> What to produce: Would you write out the entries again, exactly as they are, but without images?
--
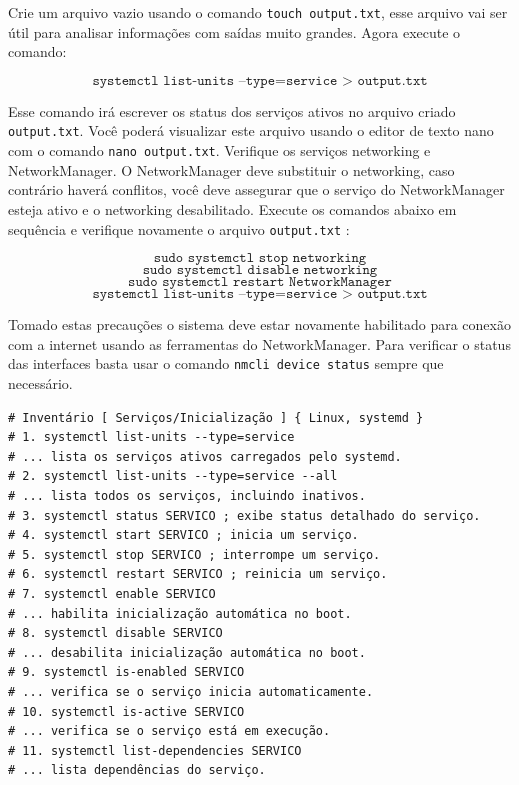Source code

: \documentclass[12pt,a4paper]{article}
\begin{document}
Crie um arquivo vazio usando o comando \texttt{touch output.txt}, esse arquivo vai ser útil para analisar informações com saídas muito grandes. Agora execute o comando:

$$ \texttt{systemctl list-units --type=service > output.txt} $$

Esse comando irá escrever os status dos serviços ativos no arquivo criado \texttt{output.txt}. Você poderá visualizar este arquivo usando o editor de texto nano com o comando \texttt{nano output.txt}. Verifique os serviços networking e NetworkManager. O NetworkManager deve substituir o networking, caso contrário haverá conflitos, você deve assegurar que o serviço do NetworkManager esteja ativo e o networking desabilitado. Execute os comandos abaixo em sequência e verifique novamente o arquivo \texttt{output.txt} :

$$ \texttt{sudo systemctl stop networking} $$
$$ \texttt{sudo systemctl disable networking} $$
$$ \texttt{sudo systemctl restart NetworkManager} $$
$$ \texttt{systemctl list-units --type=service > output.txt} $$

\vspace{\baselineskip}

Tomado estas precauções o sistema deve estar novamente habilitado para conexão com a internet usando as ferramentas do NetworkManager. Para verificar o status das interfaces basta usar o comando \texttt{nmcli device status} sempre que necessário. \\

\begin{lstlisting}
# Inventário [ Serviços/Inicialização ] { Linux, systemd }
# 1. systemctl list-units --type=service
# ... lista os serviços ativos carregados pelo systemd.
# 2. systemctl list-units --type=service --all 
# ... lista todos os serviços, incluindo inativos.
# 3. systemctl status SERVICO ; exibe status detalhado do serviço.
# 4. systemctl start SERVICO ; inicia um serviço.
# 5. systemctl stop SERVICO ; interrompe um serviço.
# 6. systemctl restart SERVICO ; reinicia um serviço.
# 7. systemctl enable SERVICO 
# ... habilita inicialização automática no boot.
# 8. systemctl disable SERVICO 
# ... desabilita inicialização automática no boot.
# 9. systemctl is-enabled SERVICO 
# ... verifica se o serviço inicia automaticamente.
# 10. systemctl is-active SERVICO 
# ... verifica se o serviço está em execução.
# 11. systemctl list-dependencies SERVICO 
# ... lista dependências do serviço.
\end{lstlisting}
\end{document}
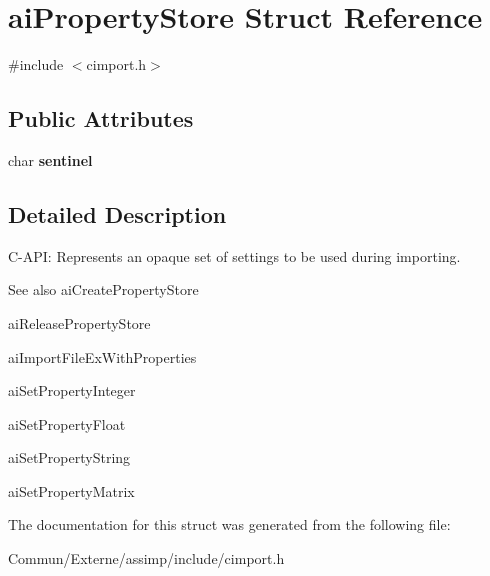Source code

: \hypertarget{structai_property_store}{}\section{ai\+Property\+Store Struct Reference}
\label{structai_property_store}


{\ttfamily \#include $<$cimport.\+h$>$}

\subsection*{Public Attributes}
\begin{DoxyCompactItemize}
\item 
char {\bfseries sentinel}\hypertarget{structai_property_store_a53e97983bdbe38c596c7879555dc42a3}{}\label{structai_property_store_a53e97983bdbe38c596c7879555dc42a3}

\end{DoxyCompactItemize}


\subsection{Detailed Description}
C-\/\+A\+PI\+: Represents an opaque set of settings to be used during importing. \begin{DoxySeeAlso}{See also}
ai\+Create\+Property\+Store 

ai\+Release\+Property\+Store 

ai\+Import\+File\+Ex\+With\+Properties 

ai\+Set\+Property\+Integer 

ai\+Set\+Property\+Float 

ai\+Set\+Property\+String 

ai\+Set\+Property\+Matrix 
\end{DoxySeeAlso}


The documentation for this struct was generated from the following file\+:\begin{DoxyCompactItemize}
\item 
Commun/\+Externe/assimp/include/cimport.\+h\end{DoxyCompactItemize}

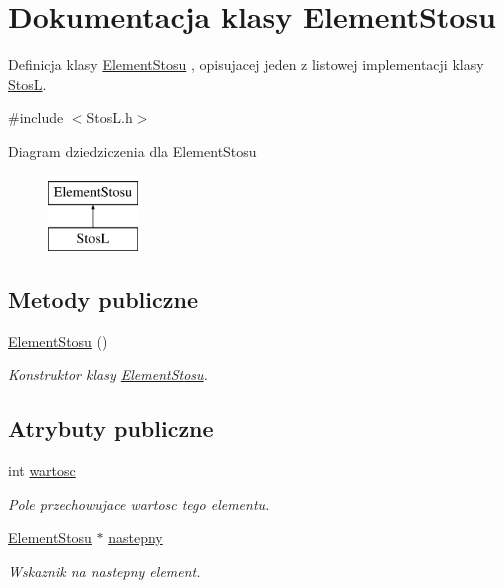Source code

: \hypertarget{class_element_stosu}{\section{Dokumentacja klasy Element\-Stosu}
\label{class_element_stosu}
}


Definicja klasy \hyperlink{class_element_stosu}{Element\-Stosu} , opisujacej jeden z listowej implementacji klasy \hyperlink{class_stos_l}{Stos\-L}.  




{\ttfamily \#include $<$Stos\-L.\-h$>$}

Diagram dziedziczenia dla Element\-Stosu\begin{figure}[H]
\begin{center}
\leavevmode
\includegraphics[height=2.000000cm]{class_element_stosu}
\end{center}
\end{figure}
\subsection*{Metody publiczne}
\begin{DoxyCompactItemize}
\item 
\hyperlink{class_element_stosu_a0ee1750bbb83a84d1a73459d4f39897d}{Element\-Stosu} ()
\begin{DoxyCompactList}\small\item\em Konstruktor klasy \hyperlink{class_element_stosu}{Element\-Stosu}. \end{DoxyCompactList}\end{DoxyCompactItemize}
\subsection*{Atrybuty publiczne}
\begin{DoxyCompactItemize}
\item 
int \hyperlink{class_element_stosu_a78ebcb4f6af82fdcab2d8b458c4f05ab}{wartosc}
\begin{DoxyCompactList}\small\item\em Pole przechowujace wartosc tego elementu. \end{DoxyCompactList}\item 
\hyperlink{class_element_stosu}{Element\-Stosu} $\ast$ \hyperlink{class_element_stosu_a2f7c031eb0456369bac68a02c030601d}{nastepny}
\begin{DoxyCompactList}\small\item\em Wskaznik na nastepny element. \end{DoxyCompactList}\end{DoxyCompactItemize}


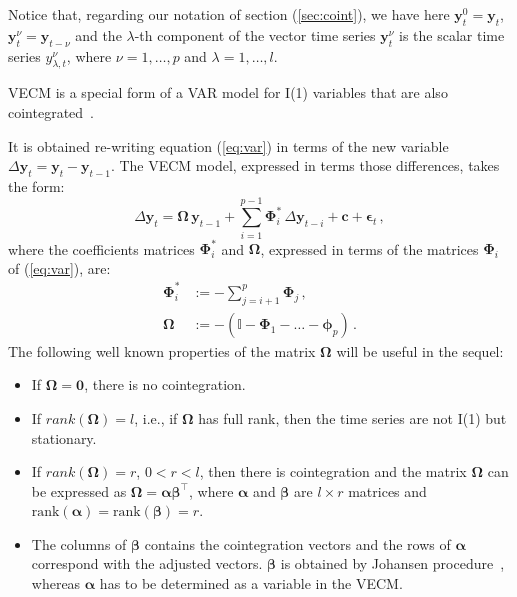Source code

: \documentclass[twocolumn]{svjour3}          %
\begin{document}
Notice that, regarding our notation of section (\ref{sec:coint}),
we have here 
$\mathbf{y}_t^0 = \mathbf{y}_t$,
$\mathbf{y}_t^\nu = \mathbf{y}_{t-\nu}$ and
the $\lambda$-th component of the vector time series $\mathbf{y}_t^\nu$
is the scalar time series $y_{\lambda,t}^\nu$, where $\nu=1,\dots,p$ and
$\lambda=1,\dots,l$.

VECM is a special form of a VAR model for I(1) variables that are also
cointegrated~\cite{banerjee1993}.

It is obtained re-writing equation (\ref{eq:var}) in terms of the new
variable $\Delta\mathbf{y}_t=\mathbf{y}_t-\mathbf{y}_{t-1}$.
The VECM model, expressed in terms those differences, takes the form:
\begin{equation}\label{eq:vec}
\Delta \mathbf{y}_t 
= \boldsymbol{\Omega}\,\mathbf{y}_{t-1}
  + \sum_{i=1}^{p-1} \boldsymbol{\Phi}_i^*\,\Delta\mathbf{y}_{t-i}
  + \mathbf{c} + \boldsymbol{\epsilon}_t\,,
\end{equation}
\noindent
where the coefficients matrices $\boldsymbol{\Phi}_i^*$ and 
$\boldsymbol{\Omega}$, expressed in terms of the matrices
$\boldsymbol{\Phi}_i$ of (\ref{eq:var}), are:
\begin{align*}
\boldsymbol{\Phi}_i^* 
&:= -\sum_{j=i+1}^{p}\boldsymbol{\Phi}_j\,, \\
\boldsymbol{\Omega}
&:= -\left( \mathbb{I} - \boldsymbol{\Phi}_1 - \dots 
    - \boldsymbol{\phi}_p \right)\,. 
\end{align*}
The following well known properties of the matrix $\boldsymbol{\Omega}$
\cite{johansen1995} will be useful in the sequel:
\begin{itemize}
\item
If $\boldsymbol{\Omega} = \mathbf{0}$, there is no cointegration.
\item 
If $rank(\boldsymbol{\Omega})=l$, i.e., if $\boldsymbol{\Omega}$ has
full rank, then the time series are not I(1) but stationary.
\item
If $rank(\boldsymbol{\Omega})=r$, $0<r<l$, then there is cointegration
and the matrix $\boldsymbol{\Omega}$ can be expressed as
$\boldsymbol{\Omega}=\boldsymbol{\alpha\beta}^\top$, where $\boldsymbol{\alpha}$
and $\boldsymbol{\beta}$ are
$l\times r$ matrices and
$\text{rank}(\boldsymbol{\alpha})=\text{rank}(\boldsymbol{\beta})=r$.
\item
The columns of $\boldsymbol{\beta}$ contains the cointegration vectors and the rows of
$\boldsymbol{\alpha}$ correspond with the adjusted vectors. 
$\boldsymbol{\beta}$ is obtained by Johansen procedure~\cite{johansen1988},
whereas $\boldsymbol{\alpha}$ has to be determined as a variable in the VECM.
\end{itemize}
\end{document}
--
> Answer for the task:
Source code

: \documentclass[12pt,a4paper]{article}
\begin{document}
Crie um arquivo vazio usando o comando \texttt{touch output.txt}, esse arquivo vai ser útil para analisar informações com saídas muito grandes. Agora execute o comando:

$$ \texttt{systemctl list-units --type=service > output.txt} $$

Esse comando irá escrever os status dos serviços ativos no arquivo criado \texttt{output.txt}. Você poderá visualizar este arquivo usando o editor de texto nano com o comando \texttt{nano output.txt}. Verifique os serviços networking e NetworkManager. O NetworkManager deve substituir o networking, caso contrário haverá conflitos, você deve assegurar que o serviço do NetworkManager esteja ativo e o networking desabilitado. Execute os comandos abaixo em sequência e verifique novamente o arquivo \texttt{output.txt} :

$$ \texttt{sudo systemctl stop networking} $$
$$ \texttt{sudo systemctl disable networking} $$
$$ \texttt{sudo systemctl restart NetworkManager} $$
$$ \texttt{systemctl list-units --type=service > output.txt} $$

\vspace{\baselineskip}

Tomado estas precauções o sistema deve estar novamente habilitado para conexão com a internet usando as ferramentas do NetworkManager. Para verificar o status das interfaces basta usar o comando \texttt{nmcli device status} sempre que necessário. \\

\begin{lstlisting}
# Inventário [ Serviços/Inicialização ] { Linux, systemd }
# 1. systemctl list-units --type=service
# ... lista os serviços ativos carregados pelo systemd.
# 2. systemctl list-units --type=service --all 
# ... lista todos os serviços, incluindo inativos.
# 3. systemctl status SERVICO ; exibe status detalhado do serviço.
# 4. systemctl start SERVICO ; inicia um serviço.
# 5. systemctl stop SERVICO ; interrompe um serviço.
# 6. systemctl restart SERVICO ; reinicia um serviço.
# 7. systemctl enable SERVICO 
# ... habilita inicialização automática no boot.
# 8. systemctl disable SERVICO 
# ... desabilita inicialização automática no boot.
# 9. systemctl is-enabled SERVICO 
# ... verifica se o serviço inicia automaticamente.
# 10. systemctl is-active SERVICO 
# ... verifica se o serviço está em execução.
# 11. systemctl list-dependencies SERVICO 
# ... lista dependências do serviço.
\end{lstlisting}
\end{document}
Source code

: \hypertarget{structai_property_store}{}\section{ai\+Property\+Store Struct Reference}
\label{structai_property_store}


{\ttfamily \#include $<$cimport.\+h$>$}

\subsection*{Public Attributes}
\begin{DoxyCompactItemize}
\item 
char {\bfseries sentinel}\hypertarget{structai_property_store_a53e97983bdbe38c596c7879555dc42a3}{}\label{structai_property_store_a53e97983bdbe38c596c7879555dc42a3}

\end{DoxyCompactItemize}


\subsection{Detailed Description}
C-\/\+A\+PI\+: Represents an opaque set of settings to be used during importing. \begin{DoxySeeAlso}{See also}
ai\+Create\+Property\+Store 

ai\+Release\+Property\+Store 

ai\+Import\+File\+Ex\+With\+Properties 

ai\+Set\+Property\+Integer 

ai\+Set\+Property\+Float 

ai\+Set\+Property\+String 

ai\+Set\+Property\+Matrix 
\end{DoxySeeAlso}


The documentation for this struct was generated from the following file\+:\begin{DoxyCompactItemize}
\item 
Commun/\+Externe/assimp/include/cimport.\+h\end{DoxyCompactItemize}

Source code

: \hypertarget{class_element_stosu}{\section{Dokumentacja klasy Element\-Stosu}
\label{class_element_stosu}
}


Definicja klasy \hyperlink{class_element_stosu}{Element\-Stosu} , opisujacej jeden z listowej implementacji klasy \hyperlink{class_stos_l}{Stos\-L}.  




{\ttfamily \#include $<$Stos\-L.\-h$>$}

Diagram dziedziczenia dla Element\-Stosu\begin{figure}[H]
\begin{center}
\leavevmode
\includegraphics[height=2.000000cm]{class_element_stosu}
\end{center}
\end{figure}
\subsection*{Metody publiczne}
\begin{DoxyCompactItemize}
\item 
\hyperlink{class_element_stosu_a0ee1750bbb83a84d1a73459d4f39897d}{Element\-Stosu} ()
\begin{DoxyCompactList}\small\item\em Konstruktor klasy \hyperlink{class_element_stosu}{Element\-Stosu}. \end{DoxyCompactList}\end{DoxyCompactItemize}
\subsection*{Atrybuty publiczne}
\begin{DoxyCompactItemize}
\item 
int \hyperlink{class_element_stosu_a78ebcb4f6af82fdcab2d8b458c4f05ab}{wartosc}
\begin{DoxyCompactList}\small\item\em Pole przechowujace wartosc tego elementu. \end{DoxyCompactList}\item 
\hyperlink{class_element_stosu}{Element\-Stosu} $\ast$ \hyperlink{class_element_stosu_a2f7c031eb0456369bac68a02c030601d}{nastepny}
\begin{DoxyCompactList}\small\item\em Wskaznik na nastepny element. \end{DoxyCompactList}\end{DoxyCompactItemize}


Source code

: \documentclass[twocolumn]{svjour3}          %
\begin{document}
Notice that, regarding our notation of section (\ref{sec:coint}),
we have here 
$\mathbf{y}_t^0 = \mathbf{y}_t$,
$\mathbf{y}_t^\nu = \mathbf{y}_{t-\nu}$ and
the $\lambda$-th component of the vector time series $\mathbf{y}_t^\nu$
is the scalar time series $y_{\lambda,t}^\nu$, where $\nu=1,\dots,p$ and
$\lambda=1,\dots,l$.

VECM is a special form of a VAR model for I(1) variables that are also
cointegrated~\cite{banerjee1993}.

It is obtained re-writing equation (\ref{eq:var}) in terms of the new
variable $\Delta\mathbf{y}_t=\mathbf{y}_t-\mathbf{y}_{t-1}$.
The VECM model, expressed in terms those differences, takes the form:
\begin{equation}\label{eq:vec}
\Delta \mathbf{y}_t 
= \boldsymbol{\Omega}\,\mathbf{y}_{t-1}
  + \sum_{i=1}^{p-1} \boldsymbol{\Phi}_i^*\,\Delta\mathbf{y}_{t-i}
  + \mathbf{c} + \boldsymbol{\epsilon}_t\,,
\end{equation}
\noindent
where the coefficients matrices $\boldsymbol{\Phi}_i^*$ and 
$\boldsymbol{\Omega}$, expressed in terms of the matrices
$\boldsymbol{\Phi}_i$ of (\ref{eq:var}), are:
\begin{align*}
\boldsymbol{\Phi}_i^* 
&:= -\sum_{j=i+1}^{p}\boldsymbol{\Phi}_j\,, \\
\boldsymbol{\Omega}
&:= -\left( \mathbb{I} - \boldsymbol{\Phi}_1 - \dots 
    - \boldsymbol{\phi}_p \right)\,. 
\end{align*}
The following well known properties of the matrix $\boldsymbol{\Omega}$
\cite{johansen1995} will be useful in the sequel:
\begin{itemize}
\item
If $\boldsymbol{\Omega} = \mathbf{0}$, there is no cointegration.
\item 
If $rank(\boldsymbol{\Omega})=l$, i.e., if $\boldsymbol{\Omega}$ has
full rank, then the time series are not I(1) but stationary.
\item
If $rank(\boldsymbol{\Omega})=r$, $0<r<l$, then there is cointegration
and the matrix $\boldsymbol{\Omega}$ can be expressed as
$\boldsymbol{\Omega}=\boldsymbol{\alpha\beta}^\top$, where $\boldsymbol{\alpha}$
and $\boldsymbol{\beta}$ are
$l\times r$ matrices and
$\text{rank}(\boldsymbol{\alpha})=\text{rank}(\boldsymbol{\beta})=r$.
\item
The columns of $\boldsymbol{\beta}$ contains the cointegration vectors and the rows of
$\boldsymbol{\alpha}$ correspond with the adjusted vectors. 
$\boldsymbol{\beta}$ is obtained by Johansen procedure~\cite{johansen1988},
whereas $\boldsymbol{\alpha}$ has to be determined as a variable in the VECM.
\end{itemize}
\end{document}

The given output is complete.